I slipped into this when my mom got very sick. She was very ill and the doctors in Manila for some reason couldn’t figure out what she was suffering from. After 5 months in the hospital with doctors attending who were from 3 hospitals, we had to fly her out to The Mayo Clinic in Rochester Minnesota. They were able to diagnose her Hodgkin’s lymphoma in a mere couple of days. But because her body was so weak and suffered multiple organ failure, she went to be with the Lord not long after the doctors discovered what was really wrong.

Every so often, I’d slip into the “if-only-syndrome”.

“If only we brought her to Mayo Clinic right away, she may still be alive today and would’ve enjoyed her grand children.”

But that’s not what happened. I often asked myself how come we didn’t. I don’t know why and I have no answer. Sometimes, it results in beating myself up on what could’ve been.
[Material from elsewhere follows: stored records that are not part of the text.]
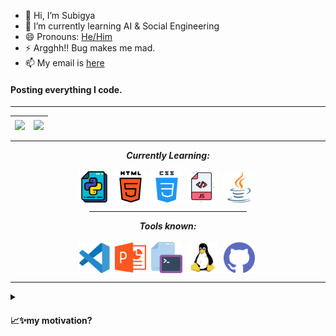 - 👋 Hi, I’m Subigya
- 🌱 I’m currently learning AI & Social Engineering 
- 😄 Pronouns: [He/Him](https://tinyurl.com/pronounclaimCHECKER)
- ⚡ Argghh!! Bug makes me mad.
- 📫 My email is <a href="https://mailhide.io/e/wrB9TGi3" onclick="popup=window.open('https://mailhide.io/e/wrB9TGi3','mailhidepopup','width=580,height=635'); return false;">here</a>

<h4> Posting everything I code. </h4>

<hr>

| <img align="center" src="https://github-readme-stats.vercel.app/api?username=subgqg&show_icons=true&include_all_commits=true&theme=dracula&hide_border=true" /> | <img align="center" src="https://github-readme-stats.vercel.app/api/top-langs/?username=subgqg&layout=compact&theme=dracula&hide_border=true"/></a> |
| ------------- | ------------- |

<hr>

<p align="center">
<i><b>Currently Learning:</b></i> 
  <br><br>
  <img align="center" src="assets/languages/python.svg" width="50px" />&nbsp;
  <img align="center" src="assets/languages/html-5.svg" width="50px" />&nbsp;
  <img align="center" src="assets/languages/css.svg" width="50px" />&nbsp;
  <img align="center" src="assets/languages/javascript.svg" width="50px" />&nbsp;
  <img align="center" src="assets/languages/java.svg" width="50px" />&nbsp;
</p>

<hr style="width:50%; margin-left:25% !important; margin-right:25% !important;" />

<p align="center">
<i><b>Tools known:</b></i> 
  <br><br>
  <img align="center" src="assets/tools/vs-code.svg" width="50px" />&nbsp;
  <img align="center" src="assets/tools/powerpoint.svg" width="50px" />&nbsp;
<!--<img align="center" src="assets/tools/word.svg" width="50px" />&nbsp;--->
  <img align="center" src="assets/tools/terminal.svg" width="50px" />&nbsp;
  <img align="center" src="assets/tools/linux.svg" width="50px" />&nbsp;
  <img align="center" src="assets/tools/github.svg" width="50px" />&nbsp;
</p>

<hr>

<!---
<p align = "center">
  <i><b>Profiles:</b></i><br><br>
  <center>
  <a href="https://medium.com/@subgqg">
    <img align="center" src="assets/handles/medium.svg" alt="Medium" width="50px">&nbsp;
  </a>
  <a href="_Blank">
    <img align="center" alt="Discord" width="50px" src="assets/handles/discord.svg" />&nbsp;
  </a>
  <a href="_Blank">
    <img align="center" alt="Spotify" width="50px" src="assets/handles/spotify.svg" />&nbsp;
  </a>
  <a href="_Blank">
    <img align="center" alt="Telegram" width="50px" src="assets/handles/telegram.svg" />&nbsp;
  </a>
  <a href="https://dev.to/subgqg">
    <img align="center" alt="Dev Community" width="50px" src="assets/handles/devto.png" />&nbsp;
  </a>
  </center>
</p>

<hr>
--->

<details> 
<summary> <h4> 📈✨my motivation? </h4> </summary>

<code> I am passionate about using technology to make daily tasks easier 
and more efficient. By using programming languages, I create practical solutions 
that can make a real impact on people's lives. I am always pushing the limits of 
what can be achieved with code and I invite you to check out my work on GitHub to 
see for yourself. Join me in my mission to simplify the world with technology.
</code>
</details>

<!---
<details>
<summary> <h4> 👨‍💻 Activity Graph </h4> </summary>
<img alt="Subgqg's Activity Graph" src="https://github-readme-activity-graph.cyclic.app/graph/?username=subgqg&theme=dracula&bg_color=1F222E&color=FF69B4&line=F85D7F&point=808080&hide_border=true"/>
</details>
--->

<!---
subgqg/subgqg is a ✨ special ✨ repository because its `README.md` (this file) appears on your GitHub profile.
You can click the Preview link to take a look at your changes.
--->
But it helps me not one bit.

When trouble hits, rather than falling into the “if-only-syndrome”, doing what Moses and Aaron did would be a better option…

“Moses and Aaron went from the assembly to the entrance to the tent of meeting and fell facedown…” (Numbers 20:6)

What happened next?

“The glory of the Lord appeared.” (Numbers 20:6b)

How many times have we missed the glory of the Lord from appearing just because we slipped into the “if-only-syndrome?”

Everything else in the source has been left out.